WHAT IS BEING ASKED:
Return the data below exactly, but only from the line containing "Kubernetes 的[优势取代了你的团队面临的缺点，让你别无选择，只能想办法克服这些缺点。关键是自动化您的完整 CI/CD" through the line containing "满足所有这些考虑将提供大多数企业希望实现的应用交付自动化水平。", with both of those lines included.

━━━━━ RECORDED INFORMATION

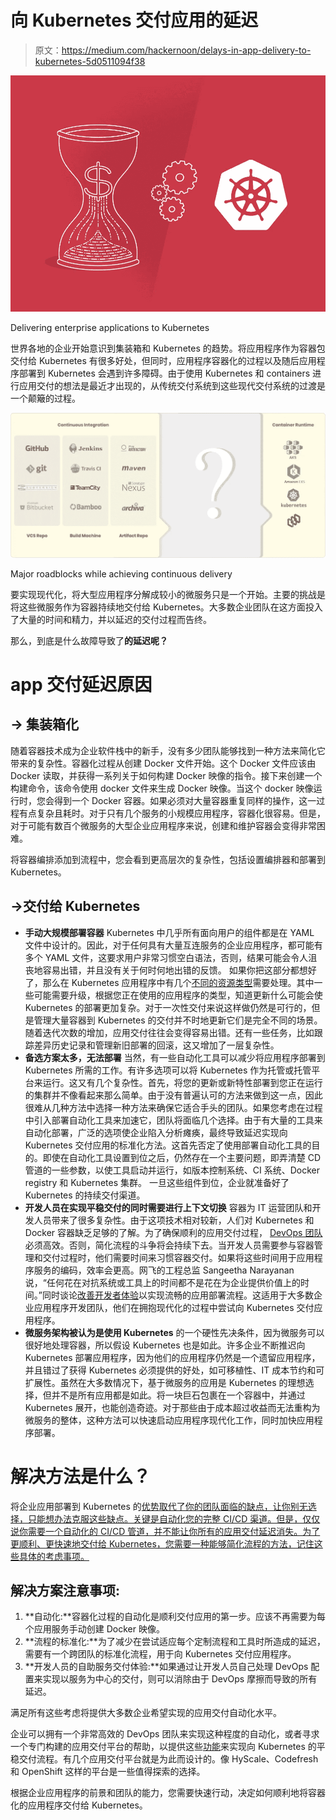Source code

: # 向 Kubernetes 交付应用的延迟

> 原文：<https://medium.com/hackernoon/delays-in-app-delivery-to-kubernetes-5d0511094f38>

![](img/f67dbdb112385073b5fb5e35c18de9a9.png)

Delivering enterprise applications to Kubernetes

世界各地的企业开始意识到集装箱和 Kubernetes 的趋势。将应用程序作为容器包交付给 Kubernetes 有很多好处，但同时，应用程序容器化的过程以及随后应用程序部署到 Kubernetes 会遇到许多障碍。由于使用 Kubernetes 和 containers 进行应用交付的想法是最近才出现的，从传统交付系统到这些现代交付系统的过渡是一个颠簸的过程。

![](img/6387bd13018ab3c70abb3b10bb94ac99.png)

Major roadblocks while achieving continuous delivery

要实现现代化，将大型应用程序分解成较小的微服务只是一个开始。主要的挑战是将这些微服务作为容器持续地交付给 Kubernetes。大多数企业团队在这方面投入了大量的时间和精力，并以延迟的交付过程而告终。

那么，到底是什么故障导致了**的延迟呢？**

# **app 交付延迟原因**

## → **集装箱化**

随着容器技术成为企业软件栈中的新手，没有多少团队能够找到一种方法来简化它带来的复杂性。容器化过程从创建 Docker 文件开始。这个 Docker 文件应该由 Docker 读取，并获得一系列关于如何构建 Docker 映像的指令。接下来创建一个构建命令，该命令使用 docker 文件来生成 Docker 映像。当这个 docker 映像运行时，您会得到一个 Docker 容器。如果必须对大量容器重复同样的操作，这一过程有点复杂且耗时。对于只有几个服务的小规模应用程序，容器化很容易。但是，对于可能有数百个微服务的大型企业应用程序来说，创建和维护容器会变得非常困难。

将容器编排添加到流程中，您会看到更高层次的复杂性，包括设置编排器和部署到 Kubernetes。

## →交付给 Kubernetes

*   **手动大规模部署容器** Kubernetes 中几乎所有面向用户的组件都是在 YAML 文件中设计的。因此，对于任何具有大量互连服务的企业应用程序，都可能有多个 YAML 文件，这要求用户非常习惯空白语法，否则，结果可能会令人沮丧地容易出错，并且没有关于何时何地出错的反馈。
    如果你把这部分都想好了，那么在 Kubernetes 应用程序中有几个[不同的资源类型](https://kubernetes.io/docs/concepts/cluster-administration/manage-deployment/)需要处理。其中一些可能需要升级，根据您正在使用的应用程序的类型，知道更新什么可能会使 Kubernetes 的部署更加复杂。对于一次性交付来说这样做仍然是可行的，但是管理大量容器到 Kubernetes 的交付并不时地更新它们是完全不同的场景。随着迭代次数的增加，应用交付往往会变得容易出错。还有一些任务，比如跟踪差异历史记录和管理新旧部署的回滚，这又增加了一层复杂性。
*   **备选方案太多，无法部署** 当然，有一些自动化工具可以减少将应用程序部署到 Kubernetes 所需的工作。有许多选项可以将 Kubernetes 作为托管或托管平台来运行。这又有几个复杂性。首先，将您的更新或新特性部署到您正在运行的集群并不像看起来那么简单。由于没有普遍认可的方法来做到这一点，因此很难从几种方法中选择一种方法来确保它适合手头的团队。如果您考虑在过程中引入部署自动化工具来加速它，团队将面临几个选择。由于有大量的工具来自动化部署，广泛的选项使企业陷入分析瘫痪，最终导致延迟实现向 Kubernetes 交付应用的标准化方法。这首先否定了使用部署自动化工具的目的。即使在自动化工具设置到位之后，仍然存在一个主要问题，即弄清楚 CD 管道的一些参数，以使工具启动并运行，如版本控制系统、CI 系统、Docker registry 和 Kubernetes 集群。
    一旦这些组件到位，企业就准备好了 Kubernetes 的持续交付渠道。
*   **开发人员在实现平稳交付的同时需要进行上下文切换** 容器为 IT 运营团队和开发人员带来了很多复杂性。由于这项技术相对较新，人们对 Kubernetes 和 Docker 容器缺乏足够的了解。为了确保顺利的应用交付过程， [DevOps 团队](https://www.informationweek.com/devops/measure-devops-for-efficiency-not-just-speed-/a/d-id/1330916)必须高效。否则，简化流程的斗争将会持续下去。当开发人员需要参与容器管理和交付过程时，他们需要时间来习惯容器交付。如果将这些时间用于应用程序服务的编码，效率会更高。网飞的工程总监 Sangeetha Narayanan 说，“任何花在对抗系统或工具上的时间都不是花在为企业提供价值上的时间。”同时谈论[改善开发者体验](https://www.infoq.com/podcasts/improving-developer-experience-netflix?useSponsorshipSuggestions=true&itm_source=podcasts_about_cloud-computing&itm_medium=link&itm_campaign=cloud-computing)以实现流畅的应用部署流程。这适用于大多数企业应用程序开发团队，他们在拥抱现代化的过程中尝试向 Kubernetes 交付应用程序。
*   **微服务架构被认为是使用 Kubernetes** 的一个硬性先决条件，因为微服务可以很好地处理容器，所以假设 Kubernetes 也是如此。许多企业不断推迟向 Kubernetes 部署应用程序，因为他们的应用程序仍然是一个遗留应用程序，并且错过了获得 Kubernetes 必须提供的好处，如可移植性、IT 成本节约和可扩展性。虽然在大多数情况下，基于微服务的应用是 Kubernetes 的理想选择，但并不是所有应用都是如此。将一块巨石包裹在一个容器中，并通过 Kubernetes 展开，也能创造奇迹。对于那些由于成本超过收益而无法重构为微服务的整体，这种方法可以快速启动应用程序现代化工作，同时加快应用程序部署。

# 解决方法是什么？

将企业应用部署到 Kubernetes 的[优势取代了你的团队面临的缺点，让你别无选择，只能想办法克服这些缺点。关键是自动化您的完整 CI/CD 渠道。但是，仅仅说你需要一个自动化的 CI/CD 管道，并不能让你所有的应用交付延迟消失。为了更顺利、更快速地交付给 Kubernetes，您需要一种能够简化流程的方法，记住这些具体的考虑事项。](https://www.infoworld.com/article/3173266/4-reasons-you-should-use-kubernetes.html)

## **解决方案注意事项:**

1.  **自动化:**容器化过程的自动化是顺利交付应用的第一步。应该不再需要为每个应用服务手动创建 Docker 映像。
2.  **流程的标准化:**为了减少在尝试适应每个定制流程和工具时所造成的延迟，需要有一个跨团队的标准化流程，用于向 Kubernetes 交付应用程序。
3.  **开发人员的自助服务交付体验:**如果通过让开发人员自己处理 DevOps 配置来实现以服务为中心的交付，则可以消除由于 DevOps 摩擦而导致的所有延迟。

满足所有这些考虑将提供大多数企业希望实现的应用交付自动化水平。

企业可以拥有一个非常高效的 DevOps 团队来实现这种程度的自动化，或者寻求一个专门构建的应用交付平台的帮助，以提供这些[功能](https://www.hyscale.io/platform-overview/)来实现向 Kubernetes 的平稳交付流程。有几个应用交付平台就是为此而设计的。像 HyScale、Codefresh 和 OpenShift 这样的平台是一些值得探索的选择。

根据企业应用程序的前景和团队的能力，您需要快速行动，决定如何顺利地将容器化的应用程序交付给 Kubernetes。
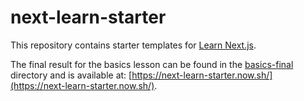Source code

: # next-learn-starter

This repository contains starter templates for [Learn Next.js](https://nextjs.org/learn).

The final result for the basics lesson can be found in the [basics-final](basics-final) directory and is available at: [https://next-learn-starter.now.sh/](https://next-learn-starter.now.sh/).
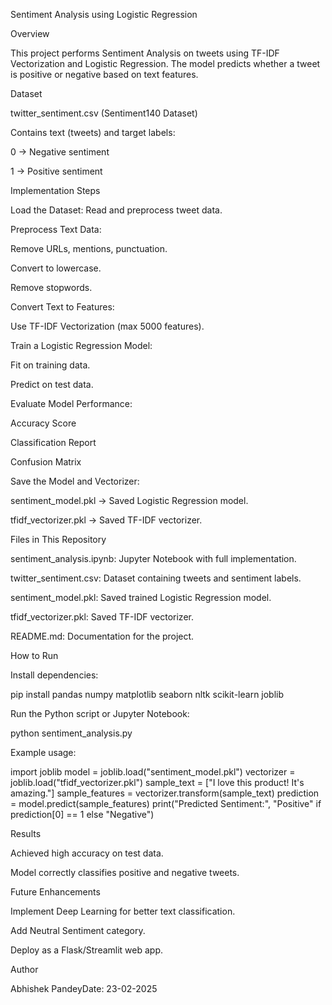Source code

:Sentiment Analysis using Logistic Regression

Overview

This project performs Sentiment Analysis on tweets using TF-IDF Vectorization and Logistic Regression. The model predicts whether a tweet is positive or negative based on text features.

Dataset

twitter_sentiment.csv (Sentiment140 Dataset)

Contains text (tweets) and target labels:

0 → Negative sentiment

1 → Positive sentiment

Implementation Steps

Load the Dataset: Read and preprocess tweet data.

Preprocess Text Data:

Remove URLs, mentions, punctuation.

Convert to lowercase.

Remove stopwords.

Convert Text to Features:

Use TF-IDF Vectorization (max 5000 features).

Train a Logistic Regression Model:

Fit on training data.

Predict on test data.

Evaluate Model Performance:

Accuracy Score

Classification Report

Confusion Matrix

Save the Model and Vectorizer:

sentiment_model.pkl → Saved Logistic Regression model.

tfidf_vectorizer.pkl → Saved TF-IDF vectorizer.

Files in This Repository

sentiment_analysis.ipynb: Jupyter Notebook with full implementation.

twitter_sentiment.csv: Dataset containing tweets and sentiment labels.

sentiment_model.pkl: Saved trained Logistic Regression model.

tfidf_vectorizer.pkl: Saved TF-IDF vectorizer.

README.md: Documentation for the project.

How to Run

Install dependencies:

pip install pandas numpy matplotlib seaborn nltk scikit-learn joblib

Run the Python script or Jupyter Notebook:

python sentiment_analysis.py

Example usage:

import joblib
model = joblib.load("sentiment_model.pkl")
vectorizer = joblib.load("tfidf_vectorizer.pkl")
sample_text = ["I love this product! It's amazing."]
sample_features = vectorizer.transform(sample_text)
prediction = model.predict(sample_features)
print("Predicted Sentiment:", "Positive" if prediction[0] == 1 else "Negative")

Results

Achieved high accuracy on test data.

Model correctly classifies positive and negative tweets.

Future Enhancements

Implement Deep Learning for better text classification.

Add Neutral Sentiment category.

Deploy as a Flask/Streamlit web app.

Author

Abhishek PandeyDate: 23-02-2025
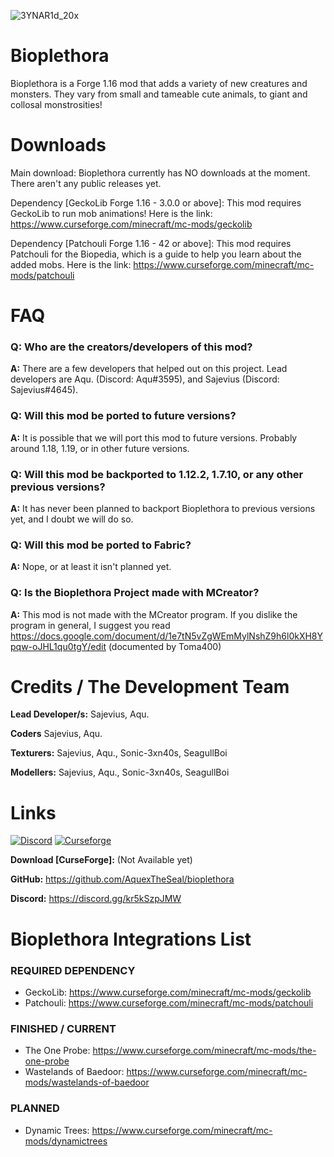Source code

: ![3YNAR1d_20x](https://user-images.githubusercontent.com/71295972/143822148-72a48595-e5e1-444c-b23e-75e8b5f570ff.png)

# Bioplethora
Bioplethora is a Forge 1.16 mod that adds a variety of new creatures and monsters. They vary from small and tameable cute animals, to giant and collosal monstrosities! 

# Downloads
Main download: Bioplethora currently has NO downloads at the moment. There aren't any public releases yet.

Dependency [GeckoLib Forge 1.16 - 3.0.0 or above]: This mod requires GeckoLib to run mob animations! Here is the link: https://www.curseforge.com/minecraft/mc-mods/geckolib

Dependency [Patchouli Forge 1.16 - 42 or above]: This mod requires Patchouli for the Biopedia, which is a guide to help you learn about the added mobs. Here is the link: https://www.curseforge.com/minecraft/mc-mods/patchouli

# FAQ
### Q: Who are the creators/developers of this mod?
**A:** There are a few developers that helped out on this project. Lead developers are Aqu. (Discord: Aqu#3595), and Sajevius (Discord: Sajevius#4645).

### Q: Will this mod be ported to future versions?
**A:** It is possible that we will port this mod to future versions. Probably around 1.18, 1.19, or in other future versions.

### Q: Will this mod be backported to 1.12.2, 1.7.10, or any other previous versions?
**A:** It has never been planned to backport Bioplethora to previous versions yet, and I doubt we will do so.

### Q: Will this mod be ported to Fabric?
**A:** Nope, or at least it isn't planned yet.

### Q: Is the Bioplethora Project made with MCreator?
**A:** This mod is not made with the MCreator program. If you dislike the program in general, I suggest you read https://docs.google.com/document/d/1e7tN5vZgWEmMylNshZ9h6l0kXH8Ypqw-oJHL1qu0tgY/edit (documented by Toma400)

# Credits / The Development Team
**Lead Developer/s:** Sajevius, Aqu.

**Coders** Sajevius, Aqu.

**Texturers:** Sajevius, Aqu., Sonic-3xn40s, SeagullBoi

**Modellers:** Sajevius, Aqu., Sonic-3xn40s, SeagullBoi

# Links

[![Discord](https://img.shields.io/badge/Discord-Join%20our%20server!-7289da.svg?longCache=true&style=for-the-badge)](https://discord.gg/kr5kSzpJMW)
[![Curseforge](https://img.shields.io/badge/Curseforge-Project%20page!-A54C2D.svg?longCache=true&style=for-the-badge)](https://www.curseforge.com/minecraft/mc-mods/off-hand-combat)

**Download [CurseForge]:** (Not Available yet)

**GitHub:** https://github.com/AquexTheSeal/bioplethora

**Discord:** https://discord.gg/kr5kSzpJMW

# Bioplethora Integrations List

### REQUIRED DEPENDENCY

- GeckoLib: https://www.curseforge.com/minecraft/mc-mods/geckolib
- Patchouli: https://www.curseforge.com/minecraft/mc-mods/patchouli

### FINISHED / CURRENT

- The One Probe: https://www.curseforge.com/minecraft/mc-mods/the-one-probe
- Wastelands of Baedoor: https://www.curseforge.com/minecraft/mc-mods/wastelands-of-baedoor

### PLANNED

- Dynamic Trees: https://www.curseforge.com/minecraft/mc-mods/dynamictrees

━━━━━━━━━━

OUTPUT OF THE EXERCISE:
将企业应用部署到 Kubernetes 的[优势取代了你的团队面临的缺点，让你别无选择，只能想办法克服这些缺点。关键是自动化您的完整 CI/CD 渠道。但是，仅仅说你需要一个自动化的 CI/CD 管道，并不能让你所有的应用交付延迟消失。为了更顺利、更快速地交付给 Kubernetes，您需要一种能够简化流程的方法，记住这些具体的考虑事项。](https://www.infoworld.com/article/3173266/4-reasons-you-should-use-kubernetes.html)

## **解决方案注意事项:**

1.  **自动化:**容器化过程的自动化是顺利交付应用的第一步。应该不再需要为每个应用服务手动创建 Docker 映像。
2.  **流程的标准化:**为了减少在尝试适应每个定制流程和工具时所造成的延迟，需要有一个跨团队的标准化流程，用于向 Kubernetes 交付应用程序。
3.  **开发人员的自助服务交付体验:**如果通过让开发人员自己处理 DevOps 配置来实现以服务为中心的交付，则可以消除由于 DevOps 摩擦而导致的所有延迟。

满足所有这些考虑将提供大多数企业希望实现的应用交付自动化水平。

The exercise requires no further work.